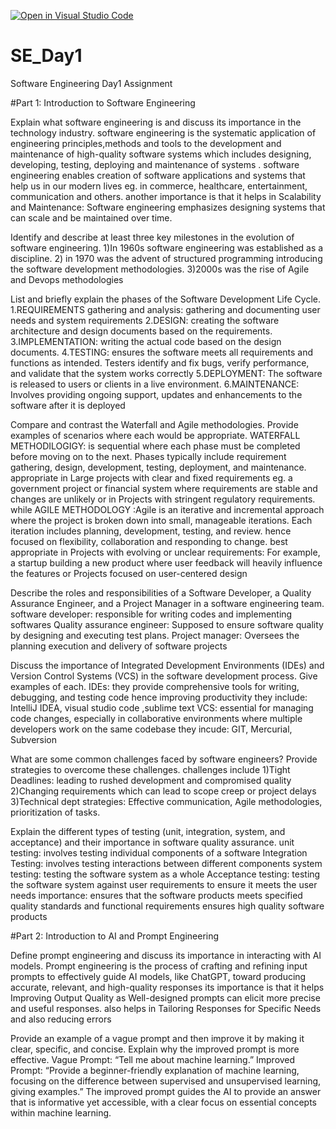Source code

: [![Open in Visual Studio Code](https://classroom.github.com/assets/open-in-vscode-2e0aaae1b6195c2367325f4f02e2d04e9abb55f0b24a779b69b11b9e10269abc.svg)](https://classroom.github.com/online_ide?assignment_repo_id=16932164&assignment_repo_type=AssignmentRepo)
# SE_Day1
Software Engineering Day1 Assignment

#Part 1: Introduction to Software Engineering

Explain what software engineering is and discuss its importance in the technology industry.
  software engineering is the systematic application of engineering principles,methods and tools to the development and maintenance of high-quality software systems which includes 
  designing, developing, testing, deploying and maintenance of systems . 
  software engineering enables creation of software applications and systems that help us in our modern lives eg. in commerce, healthcare, entertainment, communication and others.
  another importance is that it helps in Scalability and Maintenance: Software engineering emphasizes designing systems that can scale and be maintained over time. 

Identify and describe at least three key milestones in the evolution of software engineering.
  1)In 1960s software engineering was established as a discipline. 
  2) in 1970 was the advent of structured programming introducing the software development methodologies.
  3)2000s was the rise of Agile and Devops methodologies

List and briefly explain the phases of the Software Development Life Cycle.
   1.REQUIREMENTS gathering and analysis: gathering and documenting user needs and system requirements
   2.DESIGN: creating the software architecture and design documents based on the requirements.
   3.IMPLEMENTATION: writing the actual code based on the design documents.
   4.TESTING: ensures the software meets all requirements and functions as intended. Testers identify and fix bugs, verify performance, and validate that the system works correctly
   5.DEPLOYMENT: The software is released to users or clients in a live environment.
   6.MAINTENANCE: Involves providing ongoing support, updates and enhancements to the software after it is deployed

Compare and contrast the Waterfall and Agile methodologies. Provide examples of scenarios where each would be appropriate.
    WATERFALL METHODILOGIGY: is sequential where each phase must be completed before moving on to the next. Phases typically include requirement gathering, design, development, testing, 
    deployment, and maintenance. appropriate in Large projects with clear and fixed requirements eg. a government project or financial system where requirements are stable and changes 
    are unlikely or in Projects with stringent regulatory requirements. while 
    AGILE METHODOLOGY :Agile is an iterative and incremental approach where the project is broken down into small, manageable iterations. Each iteration includes planning, development, 
    testing, and review. hence focused on flexibility, collaboration and responding to change. best appropriate in Projects with evolving or unclear requirements: For example, a startup 
    building a new product where user feedback will heavily influence the features or Projects focused on user-centered design 

Describe the roles and responsibilities of a Software Developer, a Quality Assurance Engineer, and a Project Manager in a software engineering team.
    software developer: responsible for writing codes and implementing softwares
    Quality assurance engineer: Supposed to ensure software quality by designing and executing test plans.
    Project manager: Oversees the planning execution and delivery of software projects

Discuss the importance of Integrated Development Environments (IDEs) and Version Control Systems (VCS) in the software development process. Give examples of each.
     IDEs: they provide comprehensive tools for writing, debugging, and testing code hence improving productivity they include: IntelliJ IDEA, visual studio code ,sublime text 
     VCS: essential for managing code changes, especially in collaborative environments where multiple developers work on the same codebase they incude: GIT, Mercurial, Subversion

What are some common challenges faced by software engineers? Provide strategies to overcome these challenges.
   challenges include 1)Tight Deadlines: leading to rushed development and compromised quality
                      2)Changing requirements which can lead to scope creep or project delays
                      3)Technical dept
    strategies: Effective communication, Agile methodologies, prioritization of tasks.

Explain the different types of testing (unit, integration, system, and acceptance) and their importance in software quality assurance.
    unit testing: involves testing individual components of a software
    Integration Testing: involves testing interactions between different components
    system testing: testing the software system as a whole
    Acceptance testing: testing the software system against user requirements to ensure it meets the user needs
    importance: ensures that the software products meets specified quality standards and functional requirements
                 ensures high quality software products
           
#Part 2: Introduction to AI and Prompt Engineering


Define prompt engineering and discuss its importance in interacting with AI models.
     Prompt engineering is the process of crafting and refining input prompts to effectively guide AI models, like ChatGPT, toward producing accurate, relevant, and high-quality responses
     its importance is that it helps  Improving Output Quality as Well-designed prompts can elicit more precise and useful responses. 
     also helps in Tailoring Responses for Specific Needs and also reducing errors

Provide an example of a vague prompt and then improve it by making it clear, specific, and concise. Explain why the improved prompt is more effective.
     Vague Prompt: “Tell me about machine learning.”
     Improved Prompt: “Provide a beginner-friendly explanation of machine learning, focusing on the difference between supervised and unsupervised learning, giving examples.”
     The improved prompt guides the AI to provide an answer that is informative yet accessible, with a clear focus on essential concepts within machine learning.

• • •

* _What you have to do_:
In the records above, some lines may contain the word "examples"; copy every one of them.

* _Output for this exercise_:
Compare and contrast the Waterfall and Agile methodologies. Provide examples of scenarios where each would be appropriate.
Discuss the importance of Integrated Development Environments (IDEs) and Version Control Systems (VCS) in the software development process. Give examples of each.
     Improved Prompt: “Provide a beginner-friendly explanation of machine learning, focusing on the difference between supervised and unsupervised learning, giving examples.”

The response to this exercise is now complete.